Spero-Nelson v. Brown

175 F.2d 86 | 6th Cir. | 1949

175 F.2d 86 (1949)

SPERO-NELSON
v.
BROWN et al.

No. 10802.

United States Court of Appeals Sixth Circuit.

June 6, 1949.

*87 Sumner Canary, Cleveland, Ohio (McKeehan, Merrick, Arter & Stewart, Sumner Canary, Cleveland, Ohio, on the brief), for appellant.

Lee C. Hinslea, Cleveland, Ohio (Leckie, McCreary, Schlitz & Hinslea, Lee C. Hinslea, Vincent M. Arnold, Cleveland, Ohio, on the brief), for appellees.

Before HICKS, Chief Judge, and McALLISTER and MILLER, Circuit Judges.

MILLER, Circuit Judge.

Appellant, Spero-Nelson, brought this action to recover $18,000 as the value of a diamond bracelet sent by it to the appellees on consignment, and which was lost or stolen during its return shipment to the appellant. It appeals from a judgment in its favor in the amount of $2,100, based upon a jury verdict, on the ground that it was entitled to either a judgment as a matter of law in the amount of $18,000, or, in the alternative, to a new trial upon the issue of damages because of the inadequacy of the jury verdict.

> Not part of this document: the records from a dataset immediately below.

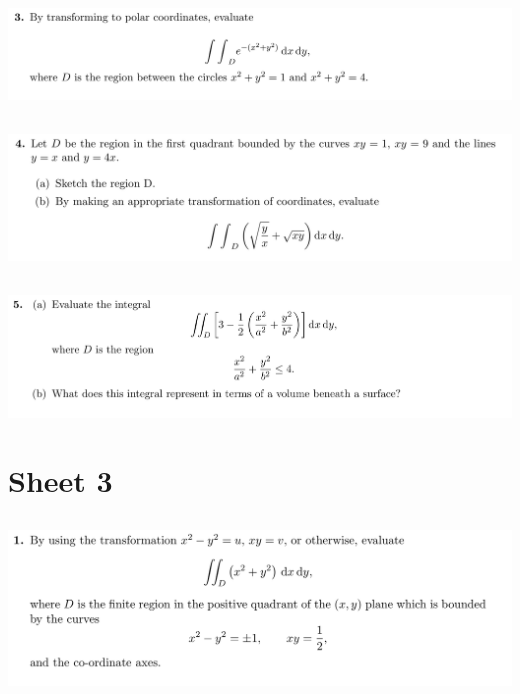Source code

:\documentclass[12pt]{article}
\begin{document}
\subsection{}
\begin{mdframed}
  \includegraphics[width=400pt]{img/oxford-prelims-M5-multivariable-calc-2-3.png}
\end{mdframed}

\subsection{}
\begin{mdframed}
  \includegraphics[width=400pt]{img/oxford-prelims-M5-multivariable-calc-2-4.png}
\end{mdframed}

\subsection{}
\begin{mdframed}
  \includegraphics[width=400pt]{img/oxford-prelims-M5-multivariable-calc-2-5.png}
\end{mdframed}



\newpage
\section{Sheet 3}


\subsection{}
\begin{mdframed}
  \includegraphics[width=400pt]{img/oxford-prelims-M5-multivariable-calc-3-1.png}
\end{mdframed}
\end{document}
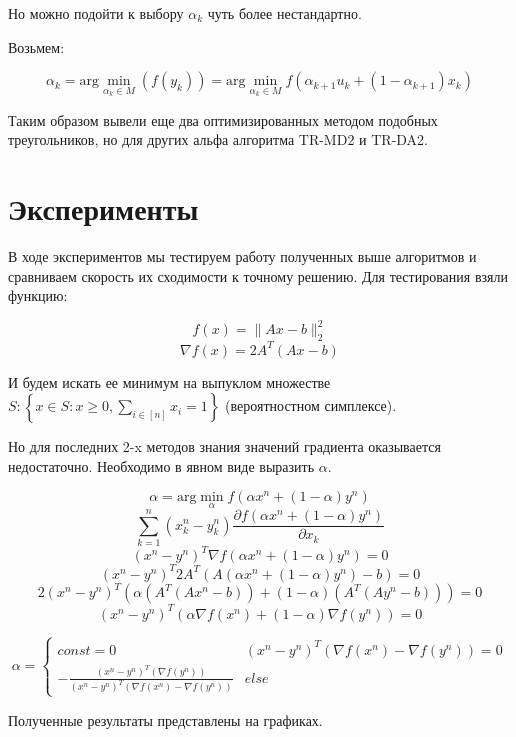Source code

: \documentclass[a4paper,12pt]{article}
\theoremstyle{plain} %
\theoremstyle{definition} %
\theoremstyle{remark} %
\theoremstyle{definition}
\theoremstyle{definition}
\let\geq\geqslant
\begin{document}
	Но можно подойти к выбору $\alpha_k$ чуть более нестандартно.
	
	Возьмем:
	
	$$
	\alpha_k = \text{arg}\min\limits_{\alpha_k \in M}(f(y_k))=\text{arg}\min\limits_{\alpha_k \in M}f(\alpha_{k+1} u_k + (1-\alpha_{k+1}) x_k)
	$$
	
	Таким образом вывели еще два оптимизированных методом подобных треугольников, но для других альфа алгоритма TR-MD2 и TR-DA2.
	
	\section{Эксперименты}
	
	
    В ходе экспериментов мы тестируем работу полученных выше алгоритмов и сравниваем скорость их сходимости к точному решению. Для тестирования взяли функцию:
    
    $$
    f(x) = \|Ax - b\|_2^2
    $$
    $$
    \nabla f(x) = 2A^T(Ax-b)
    $$
	
	И будем искать ее минимум на выпуклом множестве $S : \left\{x \in S : x \geq 0, \sum\limits_{i \in [n]} x_i = 1\right\}$ (вероятностном симплексе).
	
	Но для последних 2-x методов знания значений градиента оказывается недостаточно. Необходимо в явном виде выразить $\alpha$.
	
	$$
	\alpha =\text{arg}\min\limits_{\alpha}f(\alpha x^n + (1-\alpha) y^n)
	$$
	$$
	\sum\limits_{k=1}^{n}(x_k^n-y_k^n)\frac{\partial f(\alpha x^n + (1-\alpha) y^n)}{\partial x_k}
	$$
	$$
	(x^n-y^n)^T \nabla f(\alpha x^n + (1-\alpha) y^n)=0
	$$
	$$
	(x^n-y^n)^T 2A^T(A(\alpha x^n + (1-\alpha) y^n)-b)=0
	$$
	$$
	2(x^n-y^n)^T (\alpha (A^T(A x^n -b)) + (1-\alpha)(A^T(A y^n-b)))=0
	$$
	$$
	(x^n-y^n)^T (\alpha \nabla f(x^n)  + (1-\alpha)\nabla f(y^n))=0
	$$
	
\begin{equation*}
\alpha= 
 \begin{cases}
   const = 0 & (x^n-y^n)^T (\nabla f(x^n) - \nabla f(y^n)) = 0\\
   -\frac{(x^n-y^n)^T (\nabla f(y^n))}{(x^n-y^n)^T (\nabla f(x^n) - \nabla f(y^n))} & else
 \end{cases}
\end{equation*}
	
	Полученные результаты представлены на графиках.
  
\end{document}
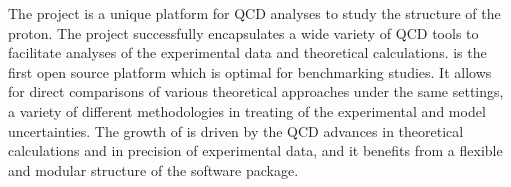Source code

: 
\label{sec:summary}
The \fitter project is a unique platform for QCD analyses to study the 
structure of the proton.
The project successfully encapsulates a wide variety
of QCD tools to facilitate analyses of the experimental data
and theoretical calculations. \fitter is the first open source platform which is optimal for benchmarking studies. It allows for direct comparisons of various theoretical approaches under the same settings, a variety of different methodologies in treating of the experimental and model uncertainties. The growth of \fitter is driven by the QCD advances in theoretical calculations and in precision of experimental data,  and it benefits from a flexible and modular structure of the software package.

Appellant was a wholesale jeweler in New York City. Appellees were partners engaged in the retail jewelry business in Cleveland, Ohio. In October 1945, appellees had a customer for a diamond bracelet and telephoned appellant to send them a diamond bracelet in the price range of from $12,000 to $15,000. Appellant obtained a bracelet from Fabrikant Bros. Inc., a New York diamond merchant, on consignment at a price of $18,000 which it then sent to appellees by Railway Express Agency. There *88 was placed in the sealed package with the bracelet a consignment memorandum reading as follows:

"The goods described and valued as below are sent you for examination, remaining our property and subject to our order and shall be returned to us on demand. Sale takes effect only from date of said approval of your selection and a bill of sale is rendered.

"In consideration of the delivery of said property to the undersigned, the undersigned assumes full and unqualified responsibility for the absolute return of the said property on demand without any excuse or defense whether for accident or for any other cause mentioned or not, such obligation assumed being that of absolute insurer.

"1 Plat. Diam. Brac. 21,000.00 "Shipped via Railway Express"

The $21,000 figure represented appellant's cost plus a profit of $3,000. Appellant placed a declared valuation on it with the Railway Express Agency in the amount of $2,100. There was testimony that it was the standing custom with the appellant firm in making such shipments to put a declared value of 10% of the value stated in the consignment memorandum.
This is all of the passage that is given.